BIZARRICE Um erro de digitação na coluna de domingo dá ao professor auxiliar da UEL ao invés dos R$ 590,45 por 40 horas nada menos de R$ 5.900,45. Lembra a música popular brasileira, carnavalesca, do Está faltando um zero no meu ordenado. No caso dois zeros. Era assim: Trabalho como um louco// e ganho muito pouco// por isso vivo sempre atrapalhado// fazendo faxina// comendo no China// Está faltando um zero no meu ordenado.//
SPRAY Um complicador no plano de reeleição de Lerner e FHC: o STF pode exigir a desimcompatibilização. Isso seria um trauma no Paraná. - A bronca é grande contra secretários de Estado que invadem áreas de parlamentares estaduais e federais: entre os mais apontados estão os da Saúde e da Segurança. - Hoje tomam posse os catorze juízes substitutos, às 17 horas no salão nobre do TJ. - Congresso Internacional de Direito Comunitário e do Mercosul, de Foz do Iguaçu, aprovou, à unanimidade, proposta do presidente da Associação dos Magistrados do Paraná, Guilherme Luiz Gomes, de condenação ao presidente do Senado, Antonio Carlos Magalhães, nas críticas ao STF. - Arremate de discurso de Sepúlveda Pertence no conclave de Foz: Há 20 anos, Cone Sul figurava a comunidade do terror, do medo. Hoje Cone Sul, vejo isso aqui, é a comunidade da esperança. - O presidente da URBS tem a mesma ingenuidade dos militares de 64: acredita que se enfrenta problemas escondendo notícias. É que voltou a minimizar os números do vandalismo de torcedores com ônibus e bens públicos de um modo geral. Imagens da TV Canal 4 o desmentiram de forma rude. A URBS acredita que leva à urbanidade mentindo. - Empresário Erondi Silvério atribui a Rafael Greca a quebra das empresas do sistema de transporte urbano de Curitiba. Ele disse isso na TV Exclusiva e o repetiu na rádio CBN.
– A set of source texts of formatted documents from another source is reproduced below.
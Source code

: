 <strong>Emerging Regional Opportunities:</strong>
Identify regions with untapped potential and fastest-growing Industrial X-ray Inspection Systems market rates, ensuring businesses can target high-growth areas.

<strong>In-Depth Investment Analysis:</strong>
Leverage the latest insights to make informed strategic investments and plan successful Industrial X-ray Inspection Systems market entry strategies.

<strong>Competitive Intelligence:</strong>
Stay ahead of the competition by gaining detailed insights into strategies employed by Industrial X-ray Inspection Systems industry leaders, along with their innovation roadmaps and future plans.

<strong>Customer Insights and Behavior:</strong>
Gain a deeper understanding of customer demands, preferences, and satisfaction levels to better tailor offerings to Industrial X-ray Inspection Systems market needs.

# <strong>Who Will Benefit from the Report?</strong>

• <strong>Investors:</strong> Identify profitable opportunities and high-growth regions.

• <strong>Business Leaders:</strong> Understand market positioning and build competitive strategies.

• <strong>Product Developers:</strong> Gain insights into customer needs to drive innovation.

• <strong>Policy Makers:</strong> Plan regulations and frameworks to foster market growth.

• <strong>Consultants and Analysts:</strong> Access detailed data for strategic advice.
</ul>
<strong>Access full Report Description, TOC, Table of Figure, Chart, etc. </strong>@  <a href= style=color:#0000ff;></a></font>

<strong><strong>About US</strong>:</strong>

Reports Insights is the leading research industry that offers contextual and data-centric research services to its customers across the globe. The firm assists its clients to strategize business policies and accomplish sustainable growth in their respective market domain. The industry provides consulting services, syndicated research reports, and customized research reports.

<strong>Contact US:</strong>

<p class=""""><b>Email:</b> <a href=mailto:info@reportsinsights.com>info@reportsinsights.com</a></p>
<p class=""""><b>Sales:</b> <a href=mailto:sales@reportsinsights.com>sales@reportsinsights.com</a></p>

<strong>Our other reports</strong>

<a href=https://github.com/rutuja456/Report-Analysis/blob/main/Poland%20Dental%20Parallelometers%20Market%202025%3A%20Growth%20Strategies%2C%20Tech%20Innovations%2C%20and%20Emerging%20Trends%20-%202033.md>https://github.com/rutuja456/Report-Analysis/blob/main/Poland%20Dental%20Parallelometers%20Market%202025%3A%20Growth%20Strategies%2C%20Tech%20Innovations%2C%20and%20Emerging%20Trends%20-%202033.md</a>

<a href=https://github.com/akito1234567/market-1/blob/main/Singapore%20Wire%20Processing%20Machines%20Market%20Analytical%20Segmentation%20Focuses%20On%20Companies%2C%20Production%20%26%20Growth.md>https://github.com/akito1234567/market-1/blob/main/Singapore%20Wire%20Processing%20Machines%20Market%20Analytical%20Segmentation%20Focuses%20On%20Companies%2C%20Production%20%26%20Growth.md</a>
FOLCLORE Ao tomarem conhecimento da gracinha de Belinati com frase latina para gozar a presença do governo Lerner no interior, alguém do terceiro andar do Palácio Iguaçu deu a resposta: Quosque tandem, Belinati, abuttere patientia nostra? Até quando, Belinati, abusarás da nossa paciência? Se copiassem o Cícero Catani vá lá, mas o Cícero clássico já é demais.